With the release of some of the Israeli hostages, the media has drawn a depraved moral equivalence between those who were kidnapped by barbaric murderers and Palestinian terrorist prisoners who were being let out under extortion.
The media simply airbrushed out the Palestinians’ terrorist records, along with their chilling threats of repeat performances. The intention was as ever to obscure the truth — that the Israelis are the victims of the Palestinians, not the other way round.
Classical antisemitism isn’t just prejudice or hatred. It’s based upon defaming Jewish people with the murderous lie that they are the source of all evil in the world.
If Israel (as implied by Cameron and Blinken) recklessly and needlessly kills huge numbers of Palestinian innocents, its behaviour is so abhorrent it doesn’t deserve to exist. If the Jewish state doesn’t deserve to exist, then Jews don’t deserve to exist. So there’s a direct line between defamation of Israel and attacks on Jews.

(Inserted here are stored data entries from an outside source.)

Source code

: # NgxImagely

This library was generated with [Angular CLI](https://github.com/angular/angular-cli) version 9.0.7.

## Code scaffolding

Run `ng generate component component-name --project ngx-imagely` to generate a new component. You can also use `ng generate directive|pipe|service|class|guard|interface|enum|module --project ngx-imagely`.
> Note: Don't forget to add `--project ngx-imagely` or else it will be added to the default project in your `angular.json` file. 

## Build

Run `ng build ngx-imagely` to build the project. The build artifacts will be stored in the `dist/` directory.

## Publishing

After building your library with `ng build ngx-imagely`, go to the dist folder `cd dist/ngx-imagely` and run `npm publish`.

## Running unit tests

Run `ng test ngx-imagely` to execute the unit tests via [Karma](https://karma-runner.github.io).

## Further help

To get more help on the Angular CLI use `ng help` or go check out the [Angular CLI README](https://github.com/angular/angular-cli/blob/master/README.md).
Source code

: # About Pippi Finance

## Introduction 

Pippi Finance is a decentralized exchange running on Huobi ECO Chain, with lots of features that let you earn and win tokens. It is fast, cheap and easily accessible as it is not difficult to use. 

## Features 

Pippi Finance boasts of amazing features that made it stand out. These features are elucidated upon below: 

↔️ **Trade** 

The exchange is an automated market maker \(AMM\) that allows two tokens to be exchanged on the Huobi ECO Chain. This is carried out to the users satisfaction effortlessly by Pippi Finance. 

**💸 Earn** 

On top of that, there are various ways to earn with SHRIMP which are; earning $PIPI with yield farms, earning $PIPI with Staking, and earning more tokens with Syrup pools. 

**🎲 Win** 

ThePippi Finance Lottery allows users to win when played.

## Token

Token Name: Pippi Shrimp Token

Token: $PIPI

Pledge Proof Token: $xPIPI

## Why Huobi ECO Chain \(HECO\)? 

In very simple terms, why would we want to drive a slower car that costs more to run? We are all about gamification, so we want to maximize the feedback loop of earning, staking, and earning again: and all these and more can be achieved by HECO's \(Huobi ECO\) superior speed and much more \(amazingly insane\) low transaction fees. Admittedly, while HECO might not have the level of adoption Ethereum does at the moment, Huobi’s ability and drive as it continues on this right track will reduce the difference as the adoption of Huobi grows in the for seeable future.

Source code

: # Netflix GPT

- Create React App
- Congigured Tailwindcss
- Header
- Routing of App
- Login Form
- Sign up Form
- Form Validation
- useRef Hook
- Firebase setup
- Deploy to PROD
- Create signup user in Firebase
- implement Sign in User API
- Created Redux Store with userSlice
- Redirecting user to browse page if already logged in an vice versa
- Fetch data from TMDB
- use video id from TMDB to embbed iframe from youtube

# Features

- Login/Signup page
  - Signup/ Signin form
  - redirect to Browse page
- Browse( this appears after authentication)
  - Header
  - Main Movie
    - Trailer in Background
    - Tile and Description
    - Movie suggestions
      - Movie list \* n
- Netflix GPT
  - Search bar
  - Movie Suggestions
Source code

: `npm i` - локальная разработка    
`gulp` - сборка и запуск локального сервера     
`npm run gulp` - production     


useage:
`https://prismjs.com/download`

Moreover, this war against the Jews has been facilitated by the fantasies of western governments. The US and Britain deny the truth of the Palestinians’ war of extermination against Israel, because such a war requires not a “two-state solution” but the defeat of the Palestinians whom they refuse to acknowledge as aggressors.
Similarly, the US and Britain have catastrophically appeased Iran in the inane belief that it could be tamed by extending the hand of friendship.
Denying that Islamic extremism is rooted in an interpretation of Islam currently dominant in the Muslim world, the British government still refuses to outlaw Hizb ut-Tahrir, seen on the streets of London these past few weeks screaming for jihad, or ban the seditious and insurrectionary Muslim Brotherhood.
The more the Palestinians and the Iranian regime have waged war and terrorism again Israel, the more America and Britain have pressured Israel to compromise its security. The more extreme the violence perpetrated by Islamists against the west, the more the west fell over backwards to avoid any challenge to the Muslim world.
The result has been 100 years of Arab war against Israel, the empowerment of genocidal Iran, the progressive Islamisation of the west, the re-emergence of violent antisemitism and, exacerbated by Israel’s own catastrophic errors of judgment, the Hamas pogrom of October 7.
Those (of whom I am one) who have warned for years about these trends have been ignored, demonised and vilified as “right-wing,” “extremist” and “Islamophobic”, by Britain’s Jewish leadership no less than the wider establishment. And they still don’t get it.
The result is what we are now seeing playing out in front of our horrified eyes.